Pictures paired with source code
********************

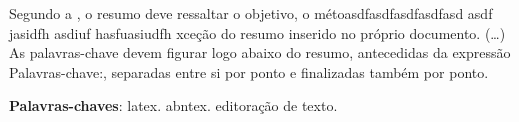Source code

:  \setlength{\absparsep}{18pt} %
 \begin{resumo}
 Segundo a , o resumo deve ressaltar o
 objetivo, o m\'{e}toasdfasdfasdfasdfasd asdf jasidfh asdiuf hasfuasiudfh xce\c{c}\~{a}o do resumo inserido no
 pr\'{o}prio documento. (\ldots) As palavras-chave devem figurar logo abaixo do
 resumo, antecedidas da express\~{a}o Palavras-chave:, separadas entre si por
 ponto e finalizadas tamb\'{e}m por ponto.

 \noindent
 \textbf{Palavras-chaves}: latex. abntex. editora\c{c}\~{a}o de texto. 
 \end{resumo}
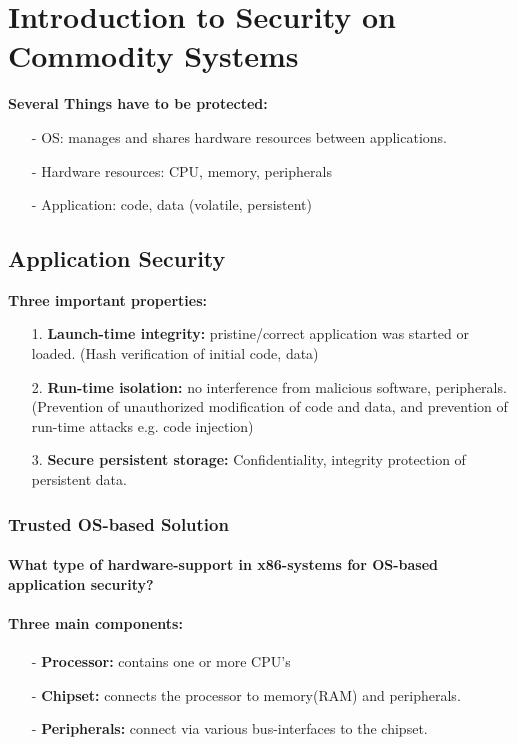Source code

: \section{Introduction to Security on Commodity Systems}

\textbf{Several Things have to be protected:}
\begin{itemize}
    \item[-]OS: manages and shares hardware resources between applications.
    \item[-]Hardware resources: CPU, memory, peripherals
    \item[-]Application: code, data (volatile, persistent)
\end{itemize}{}

\subsection{Application Security}
\textbf{Three important properties: }
\begin{itemize}
    \item[1.]\textbf{Launch-time integrity: }pristine/correct application was started or loaded. (Hash verification of initial code, data)
    \item[2.]\textbf{Run-time isolation: }no interference from malicious software, peripherals. (Prevention of unauthorized modification of code and data, and prevention of run-time attacks e.g. code injection)
    \item[3.]\textbf{Secure persistent storage: } Confidentiality, integrity protection of persistent data.
\end{itemize}{}

\subsubsection{Trusted OS-based Solution} 

\paragraph{What type of hardware-support in x86-systems for OS-based application security?}

\paragraph{Three main components: }
\begin{itemize}
    \item[-]\textbf{Processor: }contains one or more CPU's
    \item[-]\textbf{Chipset: }connects the processor to memory(RAM) and peripherals.
    \item[-]\textbf{Peripherals: }connect via various bus-interfaces to the chipset.
\end{itemize}{}

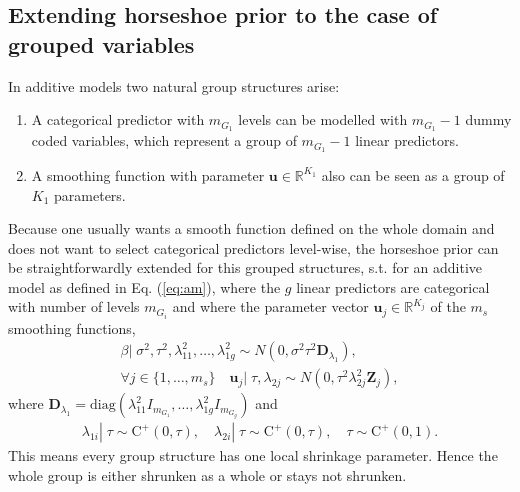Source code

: \documentclass[12pt,letterpaper]{article}
\numberwithin{equation}{subsection}
\begin{document}
\subsection{Extending horseshoe prior to the case of grouped variables}
\label{sec:hsg}
In additive models two natural group structures arise:
\begin{enumerate}
\item A categorical predictor with $m_{G_1}$ levels can be modelled with $m_{G_1} -1$ dummy coded variables, which represent a group of $m_{G_1} - 1$ linear predictors.
\item A smoothing function with parameter $\mathbf{u} \in \mathbb{R}^{K_1}$ also can be seen as a group of $K_1$ parameters. 
\end{enumerate}
Because one usually wants a smooth function defined on the whole domain and does not want to select categorical predictors level-wise, the horseshoe prior can be straightforwardly extended for this grouped structures, s.t. for an additive model as defined in Eq. (\ref{eq:am}), where the $g$ linear predictors are categorical with number of levels $m_{G_i}$ and where the parameter vector $\mathbf{u}_j \in \mathbb{R}^{K_j}$ of the $m_s$ smoothing functions,
\begin{align}
\beta|\; \sigma^2,\tau^2, \lambda^2_{11},\dots,\lambda^2_{1g} \sim N(0, \sigma^2\tau^2\mathbf{D}_{\lambda_1}),\\
\forall j \in  \{1,\dots,m_s\}\quad \mathbf{u}_j|\; \tau, \lambda_{2j}  \sim N(0, \tau^2\lambda_{2j}^2\mathbf{Z}_j),
\end{align}
where $\mathbf{D}_{\lambda_1} = \text{diag}(\lambda_{11}^2I_{m_{G_1}},\dots,\lambda_{1g}^2I_{m_{G_g}})$ and 
\begin{align*}
\lambda_{1i}|\;\tau \sim \text{C}^+(0,\tau), \quad \lambda_{2i}|\;\tau \sim \text{C}^+(0,\tau), \quad \tau \sim \text{C}^+(0,1).
\end{align*}
This means every group structure has one local shrinkage parameter. Hence the whole group is either shrunken as a whole or stays not shrunken.
\end{document}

********************

• Problem to solve: Without the pictures, restate all the entries above exactly.

• Completed exercise:
Source code

:  \setlength{\absparsep}{18pt} %
 \begin{resumo}
 Segundo a , o resumo deve ressaltar o
 objetivo, o m\'{e}toasdfasdfasdfasdfasd asdf jasidfh asdiuf hasfuasiudfh xce\c{c}\~{a}o do resumo inserido no
 pr\'{o}prio documento. (\ldots) As palavras-chave devem figurar logo abaixo do
 resumo, antecedidas da express\~{a}o Palavras-chave:, separadas entre si por
 ponto e finalizadas tamb\'{e}m por ponto.

 \noindent
 \textbf{Palavras-chaves}: latex. abntex. editora\c{c}\~{a}o de texto. 
 \end{resumo}
Source code

: \section{Introduction to Security on Commodity Systems}

\textbf{Several Things have to be protected:}
\begin{itemize}
    \item[-]OS: manages and shares hardware resources between applications.
    \item[-]Hardware resources: CPU, memory, peripherals
    \item[-]Application: code, data (volatile, persistent)
\end{itemize}{}

\subsection{Application Security}
\textbf{Three important properties: }
\begin{itemize}
    \item[1.]\textbf{Launch-time integrity: }pristine/correct application was started or loaded. (Hash verification of initial code, data)
    \item[2.]\textbf{Run-time isolation: }no interference from malicious software, peripherals. (Prevention of unauthorized modification of code and data, and prevention of run-time attacks e.g. code injection)
    \item[3.]\textbf{Secure persistent storage: } Confidentiality, integrity protection of persistent data.
\end{itemize}{}

\subsubsection{Trusted OS-based Solution} 

\paragraph{What type of hardware-support in x86-systems for OS-based application security?}

\paragraph{Three main components: }
\begin{itemize}
    \item[-]\textbf{Processor: }contains one or more CPU's
    \item[-]\textbf{Chipset: }connects the processor to memory(RAM) and peripherals.
    \item[-]\textbf{Peripherals: }connect via various bus-interfaces to the chipset.
\end{itemize}{}

Source code

: \documentclass[12pt,letterpaper]{article}
\numberwithin{equation}{subsection}
\begin{document}
\subsection{Extending horseshoe prior to the case of grouped variables}
\label{sec:hsg}
In additive models two natural group structures arise:
\begin{enumerate}
\item A categorical predictor with $m_{G_1}$ levels can be modelled with $m_{G_1} -1$ dummy coded variables, which represent a group of $m_{G_1} - 1$ linear predictors.
\item A smoothing function with parameter $\mathbf{u} \in \mathbb{R}^{K_1}$ also can be seen as a group of $K_1$ parameters. 
\end{enumerate}
Because one usually wants a smooth function defined on the whole domain and does not want to select categorical predictors level-wise, the horseshoe prior can be straightforwardly extended for this grouped structures, s.t. for an additive model as defined in Eq. (\ref{eq:am}), where the $g$ linear predictors are categorical with number of levels $m_{G_i}$ and where the parameter vector $\mathbf{u}_j \in \mathbb{R}^{K_j}$ of the $m_s$ smoothing functions,
\begin{align}
\beta|\; \sigma^2,\tau^2, \lambda^2_{11},\dots,\lambda^2_{1g} \sim N(0, \sigma^2\tau^2\mathbf{D}_{\lambda_1}),\\
\forall j \in  \{1,\dots,m_s\}\quad \mathbf{u}_j|\; \tau, \lambda_{2j}  \sim N(0, \tau^2\lambda_{2j}^2\mathbf{Z}_j),
\end{align}
where $\mathbf{D}_{\lambda_1} = \text{diag}(\lambda_{11}^2I_{m_{G_1}},\dots,\lambda_{1g}^2I_{m_{G_g}})$ and 
\begin{align*}
\lambda_{1i}|\;\tau \sim \text{C}^+(0,\tau), \quad \lambda_{2i}|\;\tau \sim \text{C}^+(0,\tau), \quad \tau \sim \text{C}^+(0,1).
\end{align*}
This means every group structure has one local shrinkage parameter. Hence the whole group is either shrunken as a whole or stays not shrunken.
\end{document}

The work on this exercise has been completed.